In the competitive cut-throat ad business, one five-letter word wields enough power to send champagne corks flying or create a mood as sombre as a funeral wake: the word is PITCH.
Every agency knows a new-business pitch has the ability to make or break a shop. Agencies are also well aware that the style of pitch – from the tiniest of details to that which ultimately seals the deal – is tantamount to creating an impression on both clients and competition that may outlive the agency itself.
However, there’s another word that many Canadian agency execs will agree has developed a connotation so heinous, no one in the industry wants to dare be associated with it – or so many ad execs say. That word is GIMMICK. According to industry pundits, the trend towards producing pitches with gimmicks, the ones where presentations often involve an agency or client’s office virtually morphing into a miniature Las Vegas act, has become pretty much passé.
Strategy recently talked to a few people at Canadian agencies to hear their thoughts on the way of the pitch vis à vis gimmickery. Here’s what they had to say.
Chris Staples, Rethink, Vancouver:
The ideal is that you don’t have to do stunts to get the account. If you get people phoning you, why would you spend all that time and effort doing goofy things? And the agencies that do the funniest pitches are usually the agencies that do the worst work. So the bigger the gimmick the worse the work. That would be my advice: Focus on the work and your new business will take care of itself. Focus on the gimmicks and you’ll just get a reputation as being a gimmicky agency… I’m a recovering gimmicky creative director who has seen the light!
Andy Macaulay, Zig, Toronto:
What shouldn’t you do? Gimmicky is sending a sledgehammer with your name carved in the side of it. It’s not relevant to the client’s needs. There are lots of agencies that still try to trot out the glitz and glam and the schtick in the early phases of the process to try to demonstrate their creativity…We absolutely eschew that. Getting new business can be a feeding frenzy, but I think there is a new maturity in this business.
Marc Stoiber, Grey Worldwide, Toronto:
I’m not a big fan of gimmicks, but I am a fan of rolling up your sleeves and getting down to the nitty gritty…I’m a big fan of starting with a huge idea, an idea so grand that everything can come out of it, and then showing [the prospective client] how it works on a cashier’s button. I think that’s the most important part of the business.
Stuart Ince, i2i Advertising & Marketing, Vancouver:
Gimmicks? They probably went out with the three-hour martini lunches. Clients aren’t looking for that anymore…They want to know that the agency has really thought through the business and that they can produce results for them. They want to know that you’re in tune with their business. If these things are done in a very targeted way they can work. But if they’re just a gimmick for gimmick’s sake, then they’re probably not a good idea.
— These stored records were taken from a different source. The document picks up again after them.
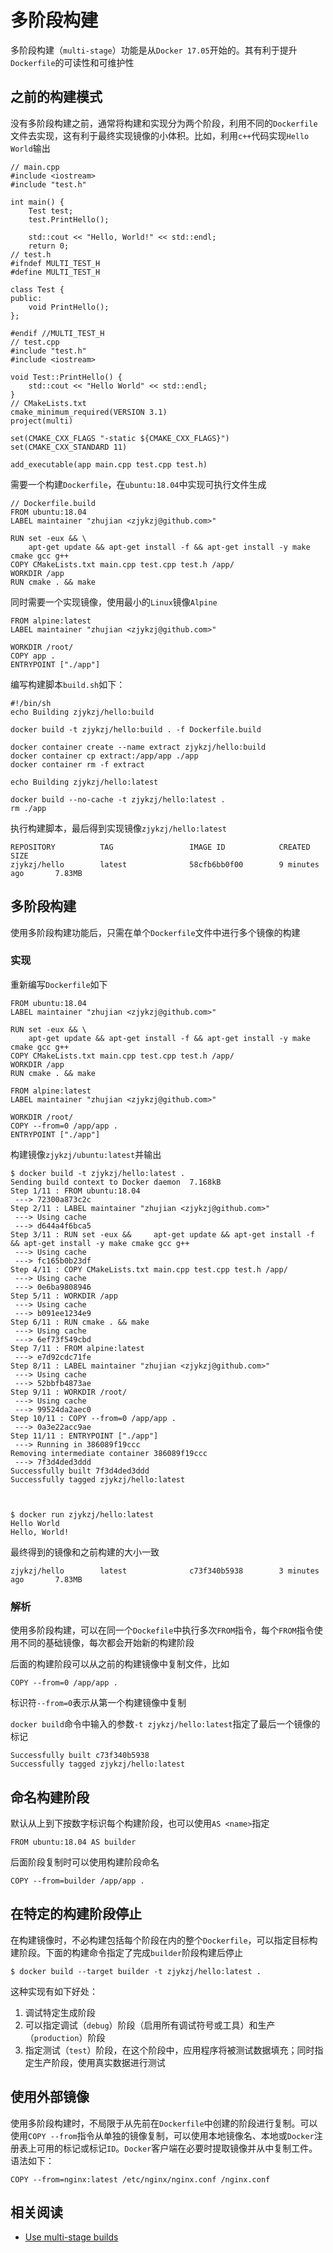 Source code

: 
# 多阶段构建

多阶段构建（`multi-stage`）功能是从`Docker 17.05`开始的。其有利于提升`Dockerfile`的可读性和可维护性

## 之前的构建模式

没有多阶段构建之前，通常将构建和实现分为两个阶段，利用不同的`Dockerfile`文件去实现，这有利于最终实现镜像的小体积。比如，利用`c++`代码实现`Hello World`输出

```
// main.cpp
#include <iostream>
#include "test.h"

int main() {
    Test test;
    test.PrintHello();

    std::cout << "Hello, World!" << std::endl;
    return 0;
// test.h
#ifndef MULTI_TEST_H
#define MULTI_TEST_H

class Test {
public:
    void PrintHello();
};

#endif //MULTI_TEST_H
// test.cpp
#include "test.h"
#include <iostream>

void Test::PrintHello() {
    std::cout << "Hello World" << std::endl;
}
// CMakeLists.txt
cmake_minimum_required(VERSION 3.1)
project(multi)

set(CMAKE_CXX_FLAGS "-static ${CMAKE_CXX_FLAGS}")
set(CMAKE_CXX_STANDARD 11)

add_executable(app main.cpp test.cpp test.h)
```

需要一个构建`Dockerfile`，在`ubuntu:18.04`中实现可执行文件生成

```
// Dockerfile.build
FROM ubuntu:18.04
LABEL maintainer "zhujian <zjykzj@github.com>"

RUN set -eux && \
    apt-get update && apt-get install -f && apt-get install -y make cmake gcc g++
COPY CMakeLists.txt main.cpp test.cpp test.h /app/
WORKDIR /app
RUN cmake . && make
```

同时需要一个实现镜像，使用最小的`Linux`镜像`Alpine`

```
FROM alpine:latest
LABEL maintainer "zhujian <zjykzj@github.com>"

WORKDIR /root/
COPY app .
ENTRYPOINT ["./app"]
```

编写构建脚本`build.sh`如下：

```
#!/bin/sh
echo Building zjykzj/hello:build

docker build -t zjykzj/hello:build . -f Dockerfile.build

docker container create --name extract zjykzj/hello:build
docker container cp extract:/app/app ./app
docker container rm -f extract

echo Building zjykzj/hello:latest

docker build --no-cache -t zjykzj/hello:latest .
rm ./app
```

执行构建脚本，最后得到实现镜像`zjykzj/hello:latest`

```
REPOSITORY          TAG                 IMAGE ID            CREATED             SIZE
zjykzj/hello        latest              58cfb6bb0f00        9 minutes ago       7.83MB
```

## 多阶段构建

使用多阶段构建功能后，只需在单个`Dockerfile`文件中进行多个镜像的构建

### 实现 

重新编写`Dockerfile`如下

```
FROM ubuntu:18.04
LABEL maintainer "zhujian <zjykzj@github.com>"

RUN set -eux && \
    apt-get update && apt-get install -f && apt-get install -y make cmake gcc g++
COPY CMakeLists.txt main.cpp test.cpp test.h /app/
WORKDIR /app
RUN cmake . && make

FROM alpine:latest
LABEL maintainer "zhujian <zjykzj@github.com>"

WORKDIR /root/
COPY --from=0 /app/app .
ENTRYPOINT ["./app"]
```

构建镜像`zjykzj/ubuntu:latest`并输出

```
$ docker build -t zjykzj/hello:latest .
Sending build context to Docker daemon  7.168kB
Step 1/11 : FROM ubuntu:18.04
 ---> 72300a873c2c
Step 2/11 : LABEL maintainer "zhujian <zjykzj@github.com>"
 ---> Using cache
 ---> d644a4f6bca5
Step 3/11 : RUN set -eux &&     apt-get update && apt-get install -f && apt-get install -y make cmake gcc g++
 ---> Using cache
 ---> fc165b0b23df
Step 4/11 : COPY CMakeLists.txt main.cpp test.cpp test.h /app/
 ---> Using cache
 ---> 0e6ba9808946
Step 5/11 : WORKDIR /app
 ---> Using cache
 ---> b091ee1234e9
Step 6/11 : RUN cmake . && make
 ---> Using cache
 ---> 6ef73f549cbd
Step 7/11 : FROM alpine:latest
 ---> e7d92cdc71fe
Step 8/11 : LABEL maintainer "zhujian <zjykzj@github.com>"
 ---> Using cache
 ---> 52bbfb4873ae
Step 9/11 : WORKDIR /root/
 ---> Using cache
 ---> 99524da2aec0
Step 10/11 : COPY --from=0 /app/app .
 ---> 0a3e22acc9ae
Step 11/11 : ENTRYPOINT ["./app"]
 ---> Running in 386089f19ccc
Removing intermediate container 386089f19ccc
 ---> 7f3d4ded3ddd
Successfully built 7f3d4ded3ddd
Successfully tagged zjykzj/hello:latest



$ docker run zjykzj/hello:latest 
Hello World
Hello, World!
```

最终得到的镜像和之前构建的大小一致

```
zjykzj/hello        latest              c73f340b5938        3 minutes ago       7.83MB
```

### 解析

使用多阶段构建，可以在同一个`Dockefile`中执行多次`FROM`指令，每个`FROM`指令使用不同的基础镜像，每次都会开始新的构建阶段

后面的构建阶段可以从之前的构建镜像中复制文件，比如

```
COPY --from=0 /app/app .
```

标识符`--from=0`表示从第一个构建镜像中复制

`docker build`命令中输入的参数`-t zjykzj/hello:latest`指定了最后一个镜像的标记

```
Successfully built c73f340b5938
Successfully tagged zjykzj/hello:latest
```

## 命名构建阶段

默认从上到下按数字标识每个构建阶段，也可以使用`AS <name>`指定

```
FROM ubuntu:18.04 AS builder
```

后面阶段复制时可以使用构建阶段命名

```
COPY --from=builder /app/app .
```

## 在特定的构建阶段停止

在构建镜像时，不必构建包括每个阶段在内的整个`Dockerfile`，可以指定目标构建阶段。下面的构建命令指定了完成`builder`阶段构建后停止

```
$ docker build --target builder -t zjykzj/hello:latest .
```

这种实现有如下好处：

1. 调试特定生成阶段
2. 可以指定调试（`debug`）阶段（启用所有调试符号或工具）和生产（`production`）阶段
3. 指定测试（`test`）阶段，在这个阶段中，应用程序将被测试数据填充；同时指定生产阶段，使用真实数据进行测试

## 使用外部镜像

使用多阶段构建时，不局限于从先前在`Dockerfile`中创建的阶段进行复制。可以使用`COPY --from`指令从单独的镜像复制，可以使用本地镜像名、本地或`Docker`注册表上可用的标记或标记`ID`。`Docker`客户端在必要时提取镜像并从中复制工件。语法如下：

```
COPY --from=nginx:latest /etc/nginx/nginx.conf /nginx.conf
```

## 相关阅读

* [Use multi-stage builds](https://docs.docker.com/develop/develop-images/multistage-build/)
Jay Bertram, Cossette Communication-Marketing, Toronto:
A pitch is a process… You can’t see it as [just] a day. It’s critically important, but it’s part of many steps to building the confidence in the client that you’re the right partner to establish a relationship with. I honestly believe it’s very arrogant for agencies to pitch creative without knowing the client and what’s required…We’ve never done anything that doesn’t have a purpose behind it. For agencies that don’t have their own culture or style, when it comes to pitching new business, they might turn to gimmickery to make them different.